INSTRUCTIONS FOR THE TASK:
Would you return exactly the lines from the top of the data below through the one containing "assembly instructions (http://www.felixcloutier.com/x86)", leaving out the pictures?

——————————

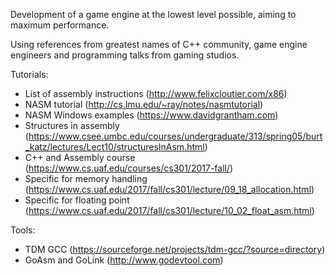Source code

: Development of a game engine at the lowest level possible, aiming to maximum performance.

Using references from greatest names of C++ community, game engine engineers and programming talks from gaming studios.

Tutorials:
* List of assembly instructions (http://www.felixcloutier.com/x86)
* NASM tutorial (http://cs.lmu.edu/~ray/notes/nasmtutorial)
* NASM Windows examples (https://www.davidgrantham.com)
* Structures in assembly (https://www.csee.umbc.edu/courses/undergraduate/313/spring05/burt_katz/lectures/Lect10/structuresInAsm.html)
* C++ and Assembly course (https://www.cs.uaf.edu/courses/cs301/2017-fall/)
* Specific for memory handling (https://www.cs.uaf.edu/2017/fall/cs301/lecture/09_18_allocation.html)
* Specific for floating point (https://www.cs.uaf.edu/2017/fall/cs301/lecture/10_02_float_asm.html)

Tools:
* TDM GCC (https://sourceforge.net/projects/tdm-gcc/?source=directory)
* GoAsm and GoLink (http://www.godevtool.com)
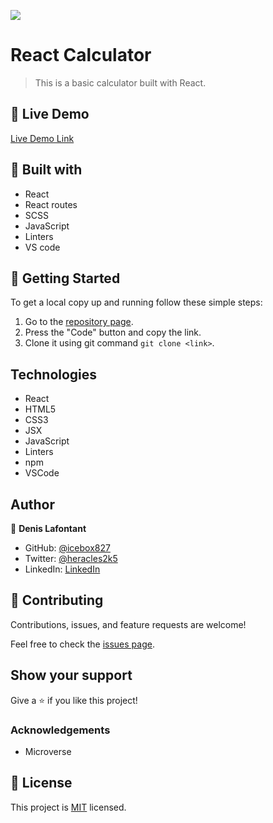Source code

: ![](https://img.shields.io/badge/Microverse-blueviolet)

# React Calculator

> This is a basic calculator built with React.

## :red_circle: Live Demo

[Live Demo Link](https://calculator-denis-react.herokuapp.com/)

## :hammer: Built with

- React
- React routes
- SCSS
- JavaScript
- Linters
- VS code

## :construction_worker: Getting Started

To get a local copy up and running follow these simple steps:

1. Go to the [repository page](https://github.com/icebox827/calculator/).
2. Press the "Code" button and copy the link.
3. Clone it using git command `git clone <link>`.

## Technologies

- React
- HTML5
- CSS3
- JSX
- JavaScript
- Linters
- npm
- VSCode

## Author

👤 **Denis Lafontant**

- GitHub: [@icebox827](https://github.com/icebox827)
- Twitter: [@heracles2k5](https://twitter.com/@heracles2k5)
- LinkedIn: [LinkedIn](https://www.linkedin.com/in/denis-lafontant/)

## 🤝 Contributing

Contributions, issues, and feature requests are welcome!

Feel free to check the [issues page](https://github.com/icebox827/calculator/issues/2).

## Show your support

Give a ⭐️ if you like this project!

### Acknowledgements

- Microverse

## 📝 License

This project is [MIT](LICENSE) licensed.
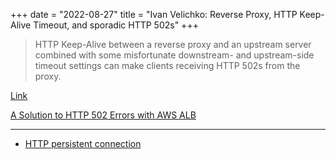 +++
date = "2022-08-27"
title = "Ivan Velichko: Reverse Proxy, HTTP Keep-Alive Timeout, and sporadic HTTP 502s"
+++

> HTTP Keep-Alive between a reverse proxy and an upstream server combined with some misfortunate
> downstream- and upstream-side timeout settings can make clients receiving HTTP 502s from the
> proxy.

[Link](https://iximiuz.com/en/posts/reverse-proxy-http-keep-alive-and-502s/)

[A Solution to HTTP 502 Errors with AWS ALB](https://www.tessian.com/blog/how-to-fix-http-502-errors/)

---

* [HTTP persistent connection](https://en.wikipedia.org/wiki/HTTP_persistent_connection)
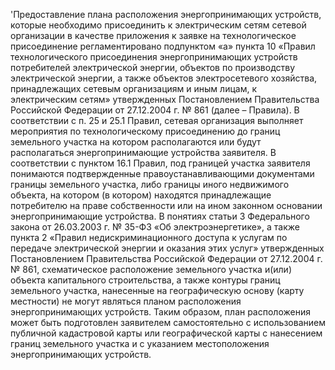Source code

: 'Предоставление плана расположения энергопринимающих устройств, которые необходимо присоединить к электрическим сетям сетевой организации в качестве приложения к заявке на технологическое присоединение регламентировано подпунктом «а» пункта 10 «Правил технологического присоединения энергопринимающих устройств потребителей электрической энергии, объектов по производству электрической энергии, а также объектов электросетевого хозяйства, принадлежащих сетевым организациям и иным лицам, к электрическим сетям» утвержденных Постановлением Правительства Российской Федерации от 27.12.2004 г. № 861 (далее – Правила).
    В соответствии с п. 25 и 25.1 Правил, сетевая организация выполняет мероприятия по технологическому присоединению до границ земельного участка на котором располагаются или будут располагаться энергопринимающие устройства заявителя.
    В соответствии с пунктом 16.1 Правил, под границей участка заявителя понимаются подтвержденные правоустанавливающими документами границы земельного участка, либо границы иного недвижимого объекта, на котором (в котором) находятся принадлежащие потребителю на праве собственности или на ином законном основании энергопринимающие устройства.
    В понятиях статьи 3 Федерального закона от 26.03.2003 г. № 35-ФЗ «Об электроэнергетике», а также пункта 2 «Правил недискриминационного доступа к услугам по передаче электрической энергии и оказания этих услуг» утвержденных Постановлением Правительства Российской Федерации от 27.12.2004 г. № 861, схематическое расположение земельного участка и(или) объекта капитального строительства, а также контуры границ земельного участка, нанесенные на географическую основу (карту местности) не могут являться планом расположения энергопринимающих устройств.
    Таким образом, план расположения может быть подготовлен заявителем самостоятельно с использованием публичной кадастровой карты или географической карты с нанесением границ земельного участка и с указанием местоположения энергопринимающих устройств.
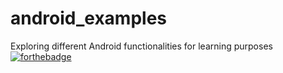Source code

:# android_examples
Exploring different Android functionalities for learning purposes
[![forthebadge](https://forthebadge.com/images/badges/built-for-android.svg)](https://forthebadge.com)
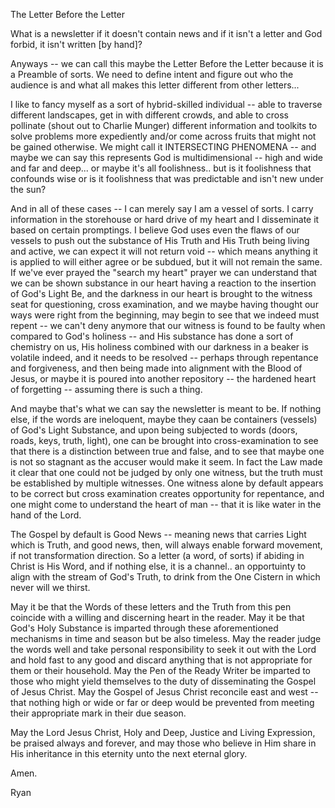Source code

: The Letter Before the Letter

What is a newsletter if it doesn't contain news and if it isn't a letter and God forbid, it isn't written [by hand]?

Anyways -- we can call this maybe the Letter Before the Letter because it is a Preamble of sorts. We need to define intent and figure out who the audience is and what all makes this letter different from other letters...

I like to fancy myself as a sort of hybrid-skilled individual -- able to traverse different landscapes, get in with different crowds, and able to cross pollinate (shout out to Charlie Munger) different information and toolkits to solve problems more expediently and/or come across fruits that might not be gained otherwise. We might call it INTERSECTING PHENOMENA -- and maybe we can say this represents God is multidimensional -- high and wide and far and deep... or maybe it's all foolishness.. but is it foolishness that confounds wise or is it foolishness that was predictable and isn't new under the sun?

And in all of these cases -- I can merely say I am a vessel of sorts. I carry information in the storehouse or hard drive of my heart and I disseminate it based on certain promptings. I believe God uses even the flaws of our vessels to push out the substance of His Truth and His Truth being living and active, we can expect it will not return void -- which means anything it is applied to will either agree or be subdued, but it will not remain the same. If we've ever prayed the "search my heart" prayer we can understand that we can be shown substance in our heart having a reaction to the insertion of God's Light Be, and the darkness in our heart is brought to the witness seat for questioning, cross examination, and we maybe having thought our ways were right from the beginning, may begin to see that we indeed must repent -- we can't deny anymore that our witness is found to be faulty when compared to God's holiness -- and His substance has done a sort of chemistry on us, His holiness combined with our darkness in a beaker is volatile indeed, and it needs to be resolved -- perhaps through repentance and forgiveness, and then being made into alignment with the Blood of Jesus, or maybe it is poured into another repository -- the hardened heart of forgetting -- assuming there is such a thing.

And maybe that's what we can say the newsletter is meant to be. If nothing else, if the words are ineloquent, maybe they caan be containers (vessels) of God's Light Substance, and upon being subjected to words (doors, roads, keys, truth, light), one can be brought into cross-examination to see that there is a distinction between true and false, and to see that maybe one is not so stagnant as the accuser would make it seem. In fact the Law made it clear that one could not be judged by only one witness, but the truth must be established by multiple witnesses. One witness alone by default appears to be correct but cross examination creates opportunity for repentance, and one might come to understand the heart of man -- that it is like water in the hand of the Lord.

The Gospel by default is Good News -- meaning news that carries Light which is Truth, and good news, then, will always enable forward movement, if not transformation direction. So a letter (a word, of sorts) if abiding in Christ is His Word, and if nothing else, it is a channel.. an opportuinty to align with the stream of God's Truth, to drink from the One Cistern in which never will we thirst.

May it be that the Words of these letters and the Truth from this pen coincide with a willing and discerning heart in the reader. May it be that God's Holy Substance is imparted through these aforementioned mechanisms in time and season but be also timeless. May the reader judge the words well and take personal responsibility to seek it out with the Lord and hold fast to any good and discard anything that is not appropriate for them or their household. May the Pen of the Ready Writer be imparted to those who might yield themselves to the duty of disseminating the Gospel of Jesus Christ. May the Gospel of Jesus Christ reconcile east and west -- that nothing high or wide or far or deep would be prevented from meeting their appropriate mark in their due season.

May the Lord Jesus Christ, Holy and Deep, Justice and Living Expression, be praised always and forever, and may those who believe in Him share in His inheritance in this eternity unto the next eternal  glory.

Amen.


Ryan
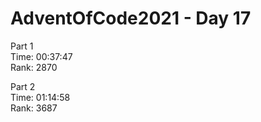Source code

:# AdventOfCode2021 - Day 17  
  
Part 1  
Time: 00:37:47         
Rank: 2870                      

Part 2  
Time: 01:14:58            
Rank: 3687            
  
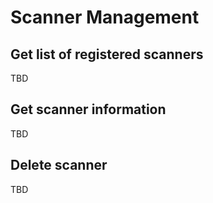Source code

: # Scanner Management

## Get list of registered scanners

TBD 

## Get scanner information

TBD

## Delete scanner

TBD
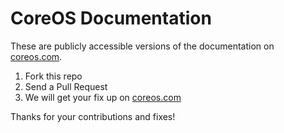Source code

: # CoreOS Documentation

These are publicly accessible versions of the documentation on [coreos.com](http://coreos.com/docs/).

1. Fork this repo
2. Send a Pull Request
3. We will get your fix up on [coreos.com](http://coreos.com/docs/)

Thanks for your contributions and fixes!
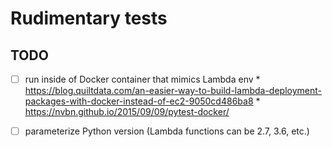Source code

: # Rudimentary tests

## TODO
* [ ] run inside of Docker container that mimics Lambda env
		* https://blog.quiltdata.com/an-easier-way-to-build-lambda-deployment-packages-with-docker-instead-of-ec2-9050cd486ba8
		* https://nvbn.github.io/2015/09/09/pytest-docker/

* [ ] parameterize Python version (Lambda functions can be 2.7, 3.6, etc.)
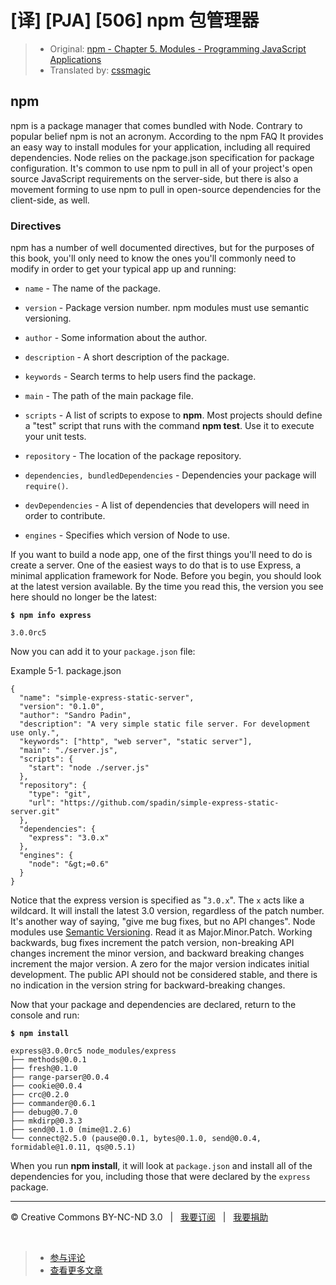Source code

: # [译] [PJA] [506] npm 包管理器

> * Original: [npm - Chapter 5. Modules - Programming JavaScript Applications](http://chimera.labs.oreilly.com/books/1234000000262/ch05.html#chejah2xh0000neixiy090gk5)
> * Translated by: [cssmagic](https://github.com/cssmagic)

## npm

npm is a package manager that comes bundled with Node. Contrary to popular belief npm is not an acronym. According to the npm FAQ It provides an easy way to install modules for your application, including all required dependencies. Node relies on the package.json specification for package configuration. It's common to use npm to pull in all of your project's open source JavaScript requirements on the server-side, but there is also a movement forming to use npm to pull in open-source dependencies for the client-side, as well.

### Directives

npm has a number of well documented directives, but for the purposes of this book, you'll only need to know the ones you'll commonly need to modify in order to get your typical app up and running:

  * `name` \- The name of the package.

  * `version` \- Package version number. npm modules must use semantic versioning.

  * `author` \- Some information about the author.

  * `description` \- A short description of the package.

  * `keywords` \- Search terms to help users find the package.

  * `main` \- The path of the main package file.

  * `scripts` \- A list of scripts to expose to **npm**. Most projects should define a "test" script that runs with the command **npm test**. Use it to execute your unit tests.

  * `repository` \- The location of the package repository.

  * `dependencies, bundledDependencies` \- Dependencies your package will `require()`.

  * `devDependencies` \- A list of dependencies that developers will need in order to contribute.

  * `engines` \- Specifies which version of Node to use.

If you want to build a node app, one of the first things you'll need to do is create a server. One of the easiest ways to do that is to use Express, a minimal application framework for Node. Before you begin, you should look at the latest version available. By the time you read this, the version you see here should no longer be the latest:

**`$ npm info express`**

`3.0.0rc5`

Now you can add it to your `package.json` file:

Example&nbsp;5-1.&nbsp;package.json

    {
      "name": "simple-express-static-server",
      "version": "0.1.0",
      "author": "Sandro Padin",
      "description": "A very simple static file server. For development use only.",
      "keywords": ["http", "web server", "static server"],
      "main": "./server.js",
      "scripts": {
        "start": "node ./server.js"
      },
      "repository": {
        "type": "git",
        "url": "https://github.com/spadin/simple-express-static-server.git"
      },
      "dependencies": {
        "express": "3.0.x"
      },
      "engines": {
        "node": "&gt;=0.6"
      }
    }

Notice that the express version is specified as "`3.0.x`". The `x` acts like a wildcard. It will install the latest 3.0 version, regardless of the patch number. It's another way of saying, "give me bug fixes, but no API changes". Node modules use [Semantic Versioning][13]. Read it as Major.Minor.Patch. Working backwards, bug fixes increment the patch version, non-breaking API changes increment the minor version, and backward breaking changes increment the major version. A zero for the major version indicates initial development. The public API should not be considered stable, and there is no indication in the version string for backward-breaking changes.

Now that your package and dependencies are declared, return to the console and run:

**`$ npm install`**

    express@3.0.0rc5 node_modules/express
    ├── methods@0.0.1
    ├── fresh@0.1.0
    ├── range-parser@0.0.4
    ├── cookie@0.0.4
    ├── crc@0.2.0
    ├── commander@0.6.1
    ├── debug@0.7.0
    ├── mkdirp@0.3.3
    ├── send@0.1.0 (mime@1.2.6)
    └── connect@2.5.0 (pause@0.0.1, bytes@0.1.0, send@0.0.4, formidable@1.0.11, qs@0.5.1)

When you run **npm install**, it will look at `package.json` and install all of the dependencies for you, including those that were declared by the `express` package.

[13]: http://semver.org/

***

&copy; Creative Commons BY-NC-ND 3.0 &nbsp; | &nbsp; [我要订阅](http://www.cssmagic.net/blog/subscribe) &nbsp; | &nbsp; [我要捐助](http://www.cssmagic.net/blog/donate)

&nbsp;
> * [参与评论](https://github.com/cssmagic/blog/issues/XXXXXXXXXX)
> * [查看更多文章](https://github.com/cssmagic/blog/issues?state=open)
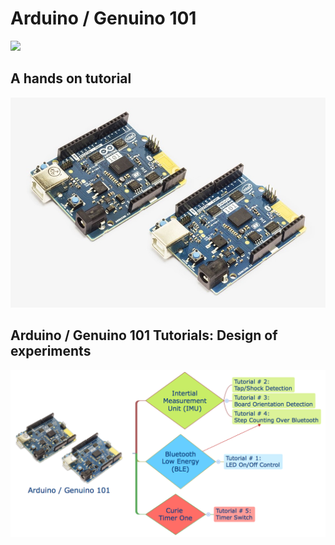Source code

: # Arduino / Genuino 101

![](../../../.gitbook/assets/pakr.png)

## A hands on tutorial

![](../../../.gitbook/assets/no1.jpg)

## Arduino / Genuino 101 Tutorials: Design of experiments

![](../../../.gitbook/assets/no2.png)



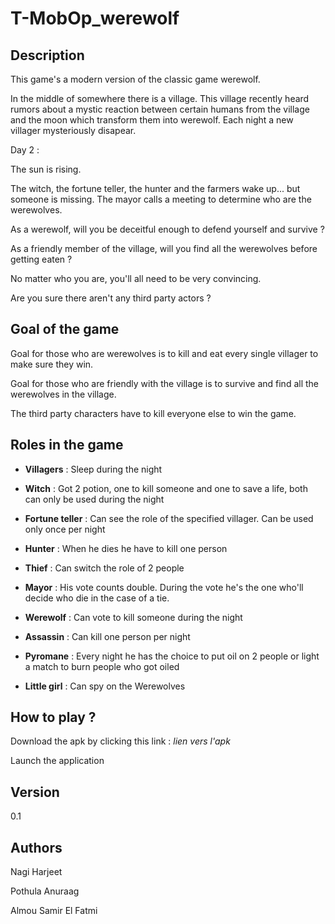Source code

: # T-MobOp_werewolf

## Description
This game's a modern version of the classic game werewolf.

In the middle of somewhere there is a village.
This village recently heard rumors about a mystic reaction between certain humans from the village and the moon which transform them into werewolf.
Each night a new villager mysteriously disapear.

Day 2 : 

The sun is rising. 

The witch, the fortune teller, the hunter and the farmers wake up... but someone is missing.
The mayor calls a meeting to determine who are the werewolves.

As a werewolf, will you be deceitful enough to defend yourself and survive ?

As a friendly member of the village, will you find all the werewolves before getting eaten ?

No matter who you are, you'll all need to be very convincing.

Are you sure there aren't any third party actors ?

## Goal of the game
Goal for those who are werewolves is to kill and eat every single villager to make sure they win.

Goal for those who are friendly with the village is to survive and find all the werewolves in the village.

The third party characters have to kill everyone else to win the game.

## Roles in the game

- **Villagers**      : Sleep during the night

- **Witch**          : Got 2 potion, one to kill someone and one to save a life, both can only be used during the night

- **Fortune teller** : Can see the role of the specified villager. Can be used only once per night

- **Hunter**         : When he dies he have to kill one person 

- **Thief**          : Can switch the role of 2 people

- **Mayor**          : His vote counts double. During the vote he's the one who'll decide who die in the case of a tie. 

- **Werewolf**       : Can vote to kill someone during the night

- **Assassin**       : Can kill one person per night 

- **Pyromane**       : Every night he has the choice to put oil on 2 people or light a match to burn people who got oiled

- **Little girl**    : Can spy on the Werewolves



## How to play ?
Download the apk by clicking this link : *lien vers l'apk*

Launch the application

## Version
0.1

## Authors
Nagi Harjeet

Pothula Anuraag

Almou Samir El Fatmi

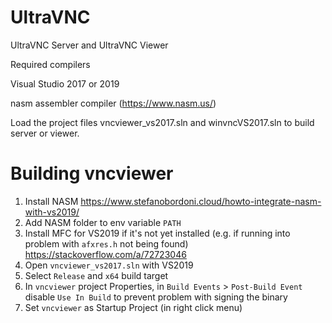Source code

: # UltraVNC
UltraVNC Server and UltraVNC Viewer

Required compilers

Visual Studio 2017 or 2019

nasm assembler compiler (https://www.nasm.us/)


Load the project files vncviewer_vs2017.sln and winvncVS2017.sln to build server or viewer.


# Building vncviewer

1. Install NASM https://www.stefanobordoni.cloud/howto-integrate-nasm-with-vs2019/
2. Add NASM folder to env variable `PATH`
3. Install MFC for VS2019 if it's not yet installed (e.g. if running into problem with `afxres.h` not being found) https://stackoverflow.com/a/72723046
4. Open `vncviewer_vs2017.sln` with VS2019
5. Select `Release` and `x64` build target
6. In `vncviewer` project Properties, in `Build Events` > `Post-Build Event` disable `Use In Build` to prevent problem with signing the binary
7. Set `vncviewer` as Startup Project (in right click menu)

——————————

ANSWER FOR THIS EXERCISE:
Source code

: Development of a game engine at the lowest level possible, aiming to maximum performance.

Using references from greatest names of C++ community, game engine engineers and programming talks from gaming studios.

Tutorials:
* List of assembly instructions (http://www.felixcloutier.com/x86)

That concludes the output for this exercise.